There was no written language before the first European settlers arrived during the early decades of the 19th century, with the first Māori residents of the islands Abel Tasman called the “Great Southern Land” using storytelling and carvings to pass information forward to the next generations.

Māori carving, in stone and bone as well as wood, is rich in symbolism but varies between tribes with the tiki used to represent a human figure and the manaia a character associated with guardianship and illustrated with a bird-like head and serpent-like body.

The kaiwhakairo artisan carvers also use traditional patterns drawn from the natural environment including fish scales and unfurling fern fronds, with kauri and totara the preferred woods used to record historical events and the pounama greenstone worn as jewellery to signify standing.

5. MĀORI CULTURE IS NEW ENOUGH TO BE PERSONAL

The first Māori arrived in New Zealand during the 14th century – making this one of the world’s youngest cultures – with legend explaining Kupe was the first intrepid explorer to reach the North Island’s shores after a long voyage from another part of the Pacific.

The great explorer used celestial navigation and relied on ocean currents to guide his waka hourua canoe across the deep blue to the Hokianga Harbour, with dozens of other brave travellers taking the same route during the next few centuries.

Māori are part of an iwi, a “group of people related to a common ancestor and associated with a certain region or area in New Zealand”, and each tribe can trace their history back to the waka hourua that carried their ancestor to the Land of the Long White Cloud.

When visiting a location like the Waitangi Treaty Grounds, the historic space beside the Bay of Islands that played a role in establishing the modern New Zealand, it’s not uncommon to be guided by the descendent of one of the 540 rangatira chiefs that signed the Treaty of Waitangi.

IMMERSING IN MĀORI CULTURE WITH INSPIRING JOURNEYS

Visiting New Zealand and not connecting with Māori culture is like going to Waitomo and not seeing the glow worms, stopping in Kaikoura without feasting on fresh seafood, and passing on the chance to sample the signature sauvignon blanc at a family-owned winery while wandering Marlborough.

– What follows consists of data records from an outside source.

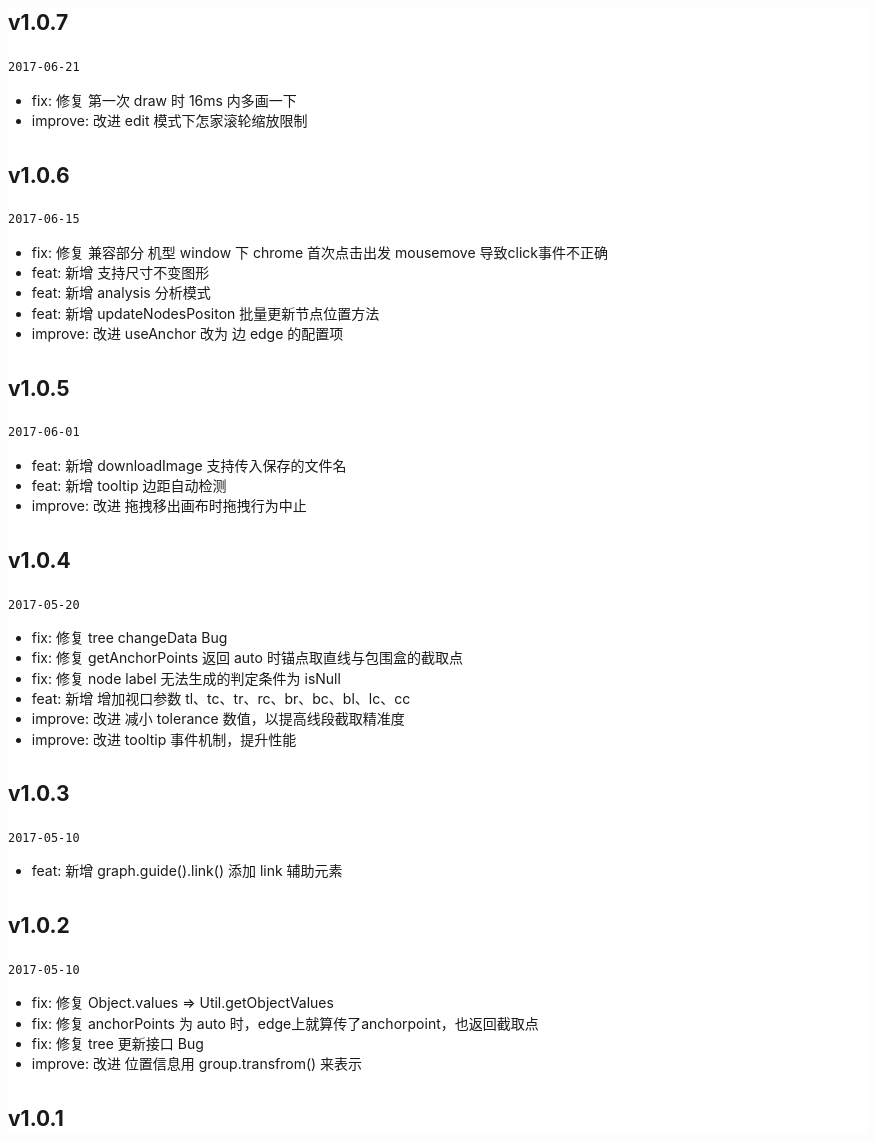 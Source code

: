 ## v1.0.7

`2017-06-21`

* fix:      修复 第一次 draw 时 16ms 内多画一下
* improve:  改进 edit 模式下怎家滚轮缩放限制

## v1.0.6

`2017-06-15`

* fix:      修复 兼容部分 机型 window 下 chrome 首次点击出发 mousemove 导致click事件不正确
* feat:     新增 支持尺寸不变图形
* feat:     新增 analysis 分析模式
* feat:     新增 updateNodesPositon 批量更新节点位置方法
* improve:  改进 useAnchor 改为 边 edge 的配置项

## v1.0.5

`2017-06-01`

* feat:     新增 downloadImage 支持传入保存的文件名
* feat:     新增 tooltip 边距自动检测
* improve:  改进 拖拽移出画布时拖拽行为中止

## v1.0.4

`2017-05-20`

* fix:      修复 tree changeData Bug
* fix:      修复 getAnchorPoints 返回 auto 时锚点取直线与包围盒的截取点
* fix:      修复 node label 无法生成的判定条件为 isNull
* feat:     新增 增加视口参数 tl、tc、tr、rc、br、bc、bl、lc、cc
* improve:  改进 减小 tolerance 数值，以提高线段截取精准度
* improve:  改进 tooltip 事件机制，提升性能

## v1.0.3

`2017-05-10`

* feat:     新增 graph.guide().link() 添加 link 辅助元素

## v1.0.2

`2017-05-10`

* fix:      修复 Object.values => Util.getObjectValues
* fix:      修复 anchorPoints 为 auto 时，edge上就算传了anchorpoint，也返回截取点
* fix:      修复 tree 更新接口 Bug
* improve:  改进 位置信息用 group.transfrom() 来表示

## v1.0.1
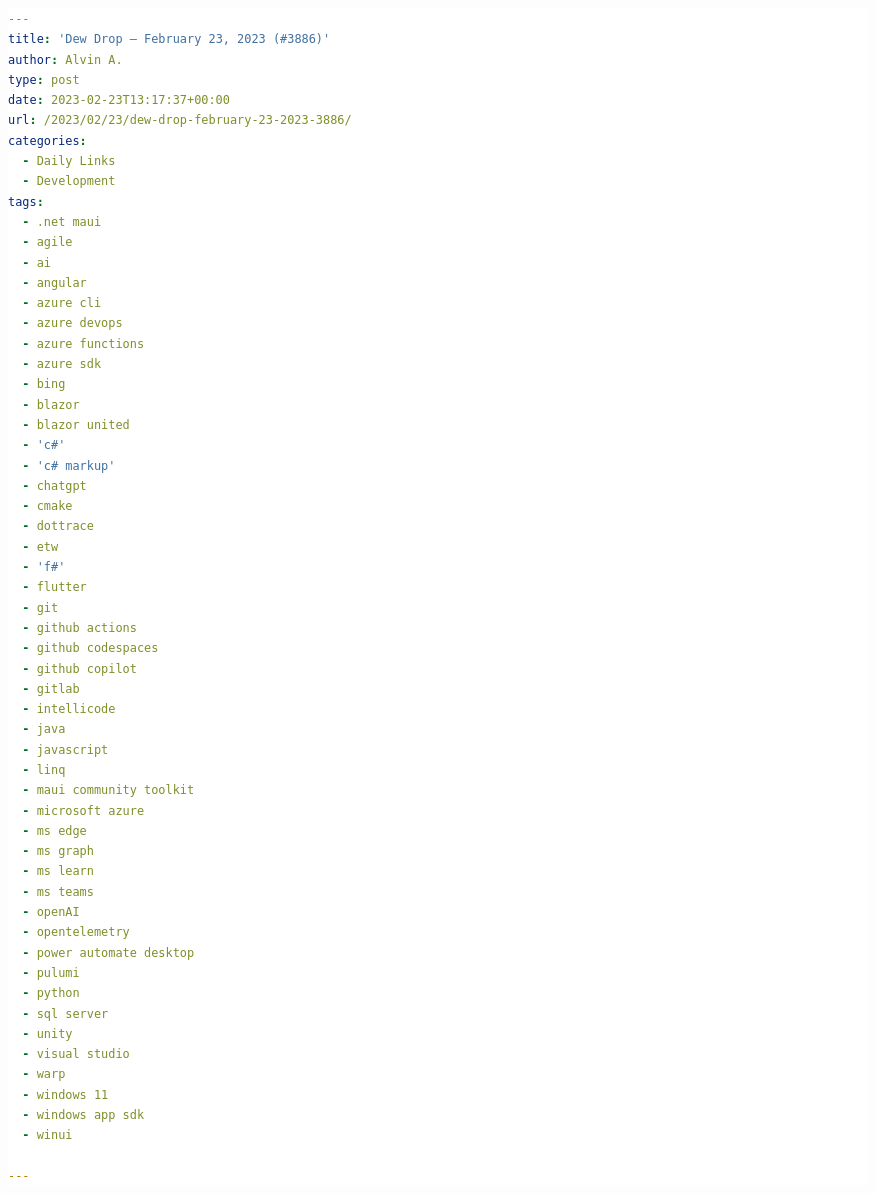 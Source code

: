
 ```yaml
---
title: 'Dew Drop – February 23, 2023 (#3886)'
author: Alvin A.
type: post
date: 2023-02-23T13:17:37+00:00
url: /2023/02/23/dew-drop-february-23-2023-3886/
categories:
  - Daily Links
  - Development
tags:
  - .net maui
  - agile
  - ai
  - angular
  - azure cli
  - azure devops
  - azure functions
  - azure sdk
  - bing
  - blazor
  - blazor united
  - 'c#'
  - 'c# markup'
  - chatgpt
  - cmake
  - dottrace
  - etw
  - 'f#'
  - flutter
  - git
  - github actions
  - github codespaces
  - github copilot
  - gitlab
  - intellicode
  - java
  - javascript
  - linq
  - maui community toolkit
  - microsoft azure
  - ms edge
  - ms graph
  - ms learn
  - ms teams
  - openAI
  - opentelemetry
  - power automate desktop
  - pulumi
  - python
  - sql server
  - unity
  - visual studio
  - warp
  - windows 11
  - windows app sdk
  - winui

---
```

Inspiring Journeys, and sister brand AAT Kings, hang their hat on incorporating indigenous encounters into itineraries. Both companies combine with grassroots organisations across New Zealand to ensure these experiences are sustainable and responsible as well as insightful and informative.

The Long White Cloud is a 19-day expedition around both islands – the Inspiring Journeys’ tour starts in Christchurch and makes a loop of the South Island taking in Queenstown and Milford Sound before venturing north to Auckland via Wellington and Rotorua – that counts a Māori hangi as a highlight.

The experience comes during a two-night stop in Rotorua with our guests invited to spend an evening at Tamaki Māori Village to learn about traditional weapons and flax weaving, see bygone stories told through song and dance, and dine on home-grown vegetables cooked in the earth oven.

This opportunity to discover local Rotorua culture and customs also comes during Inspiring New Zealand, a shorter 10-day adventure that starts in Auckland and travels south to Christchurch after calling at Rotorua, Wellington and the famous Fiordland National Park.

An evening at Tamaki Māori Village offers a rare chance to spend time with locals that are proud of their heritage and not only use the opportunity to interact with travellers from faraway places to share their stories but present the next generations in their own community the meaningful moments needed to ensure their rituals survive.